Soliciting material pursuant to Rule 14a-12 under the Exchange Act (17 CFR 240.14a-12)

 

 

o

Pre-commencement communications pursuant to Rule 14d-2(b) under the Exchange Act

(17 CFR 240.14d-2(b))

 

 

o

Pre-commencement communications pursuant to Rule 13e-4(c) under the Exchange Act

(17 CFR 240.13e-4(c))

 

 

 


 

 

ITEM 1.01

ENTRY INTO A MATERIAL DEFINITIVE AGREEMENT.

On June 5, 2009, Movado Group, Inc. (the “Company”), together with Movado Group Delaware Holdings Corporation, Movado Retail Group, Inc. and Movado LLC (together with the Company, the “Borrowers”), each a wholly owned domestic subsidiary of the Company, entered into a Loan and Security Agreement (the “Loan Agreement”) with Bank of America, N.A. as agent (in such capacity, the “Agent”) and lender thereunder. The Loan Agreement provides for a $50.0 million asset based senior secured revolving credit facility (the “Facility”), including a $15.0 million letter of credit subfacility, that matures on June 5, 2012.

In connection with the Loan Agreement, the Company and Movado Group Delaware Holdings Corporation entered into a Pledge Agreement dated as of June 5, 2009 in favor of the Agent (the “Pledge Agreement”), and the Company and Movado LLC entered into a Patent and Trademark Security Agreement dated as of June 5, 2009 in favor of the Agent (the “IP Security Agreement”).
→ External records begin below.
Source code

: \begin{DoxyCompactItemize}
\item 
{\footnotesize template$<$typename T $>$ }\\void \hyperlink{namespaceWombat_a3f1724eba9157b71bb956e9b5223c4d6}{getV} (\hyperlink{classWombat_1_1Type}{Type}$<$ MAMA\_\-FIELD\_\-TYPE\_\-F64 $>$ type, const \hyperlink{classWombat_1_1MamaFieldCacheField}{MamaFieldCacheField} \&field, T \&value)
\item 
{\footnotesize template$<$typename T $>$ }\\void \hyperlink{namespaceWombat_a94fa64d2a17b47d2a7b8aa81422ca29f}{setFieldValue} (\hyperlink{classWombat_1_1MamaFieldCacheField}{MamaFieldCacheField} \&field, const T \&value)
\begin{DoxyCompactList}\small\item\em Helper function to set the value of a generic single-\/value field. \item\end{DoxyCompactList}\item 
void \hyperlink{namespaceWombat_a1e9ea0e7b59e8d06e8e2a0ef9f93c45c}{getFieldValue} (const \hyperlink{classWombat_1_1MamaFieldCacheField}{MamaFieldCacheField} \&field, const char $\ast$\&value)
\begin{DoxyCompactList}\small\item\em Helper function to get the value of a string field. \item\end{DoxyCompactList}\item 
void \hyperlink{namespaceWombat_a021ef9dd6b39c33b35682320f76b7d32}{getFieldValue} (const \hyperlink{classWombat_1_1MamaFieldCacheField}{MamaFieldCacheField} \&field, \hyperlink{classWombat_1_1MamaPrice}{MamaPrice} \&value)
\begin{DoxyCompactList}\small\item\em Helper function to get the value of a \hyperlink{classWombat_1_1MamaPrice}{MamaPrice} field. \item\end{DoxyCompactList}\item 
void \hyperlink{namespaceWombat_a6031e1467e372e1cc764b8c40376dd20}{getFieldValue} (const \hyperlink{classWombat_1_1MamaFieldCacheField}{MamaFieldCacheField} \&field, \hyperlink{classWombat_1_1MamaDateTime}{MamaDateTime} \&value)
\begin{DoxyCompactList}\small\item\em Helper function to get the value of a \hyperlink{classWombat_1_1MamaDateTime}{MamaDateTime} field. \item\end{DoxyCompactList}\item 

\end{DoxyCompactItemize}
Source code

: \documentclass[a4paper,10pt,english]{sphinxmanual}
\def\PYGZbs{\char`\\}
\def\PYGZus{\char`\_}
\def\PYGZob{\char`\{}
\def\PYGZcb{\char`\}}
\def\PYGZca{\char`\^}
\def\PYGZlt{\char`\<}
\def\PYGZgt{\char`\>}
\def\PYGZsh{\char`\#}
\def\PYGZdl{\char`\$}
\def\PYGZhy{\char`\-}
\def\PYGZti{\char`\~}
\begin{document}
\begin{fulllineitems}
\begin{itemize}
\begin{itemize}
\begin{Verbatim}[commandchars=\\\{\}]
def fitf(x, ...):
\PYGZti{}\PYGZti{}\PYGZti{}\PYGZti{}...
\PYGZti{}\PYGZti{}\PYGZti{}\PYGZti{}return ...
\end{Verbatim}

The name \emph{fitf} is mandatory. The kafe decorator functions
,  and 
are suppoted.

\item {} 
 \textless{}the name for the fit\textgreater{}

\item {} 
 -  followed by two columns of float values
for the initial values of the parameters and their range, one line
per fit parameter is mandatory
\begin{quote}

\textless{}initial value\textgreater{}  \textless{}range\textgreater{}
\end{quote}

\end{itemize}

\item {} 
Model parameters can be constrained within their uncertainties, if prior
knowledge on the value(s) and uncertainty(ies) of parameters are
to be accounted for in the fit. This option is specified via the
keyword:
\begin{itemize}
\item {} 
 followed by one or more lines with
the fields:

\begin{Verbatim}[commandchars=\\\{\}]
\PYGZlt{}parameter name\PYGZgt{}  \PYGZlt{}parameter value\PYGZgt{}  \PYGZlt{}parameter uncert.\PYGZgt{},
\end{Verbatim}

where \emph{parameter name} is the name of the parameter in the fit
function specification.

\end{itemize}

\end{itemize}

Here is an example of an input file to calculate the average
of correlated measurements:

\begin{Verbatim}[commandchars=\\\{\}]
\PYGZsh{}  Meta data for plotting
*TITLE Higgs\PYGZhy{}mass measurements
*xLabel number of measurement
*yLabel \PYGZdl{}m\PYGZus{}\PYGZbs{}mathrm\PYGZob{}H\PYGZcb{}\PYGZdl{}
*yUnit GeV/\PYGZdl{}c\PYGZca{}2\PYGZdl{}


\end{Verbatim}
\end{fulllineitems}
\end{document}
This summary does not purport to be complete and is qualified in its entirety by reference to the Loan Agreement, the Pledge Agreement and the IP Security Agreement, each of which is filed as an exhibit to this report.

Availability is determined by reference to a borrowing base which is based on the sum of a percentage of eligible accounts receivable and eligible inventory of the Borrowers. In addition, until the date (the “Block Release Date”) on which the Borrowers have achieved for a four fiscal quarter period a consolidated fixed charge coverage ratio of at least 1.25 to 1.0 and domestic EBITDA greater than zero, $10.0 million of availability under the Facility will be blocked. The amount of the availability block will be reduced by the amount that the borrowing base exceeds $50.0 million, up to a maximum $7.5 million reduction. Availability under the Facility may be further reduced by certain reserves established by the agent in its good faith credit judgment.

As of June 5, 2009, $40.0 million in loans were drawn under the Facility, which were used in part, to repay, amounts outstanding under the Company’s existing U.S. credit facility with JPMorgan Chase Bank, N.A. (“JPM Chase”) (the “Terminated U.S. Facility”), which was terminated. In addition, approximately $1.5 million in letters of credit were issued, which were used to backstop letters of credit and other obligations outstanding in connection with the Terminated U.S. Facility. As of June 5, 2009, total availability under the Facility, giving effect to the availability block, the $40.0 million borrowing and the letters of credit, was $6.0 million.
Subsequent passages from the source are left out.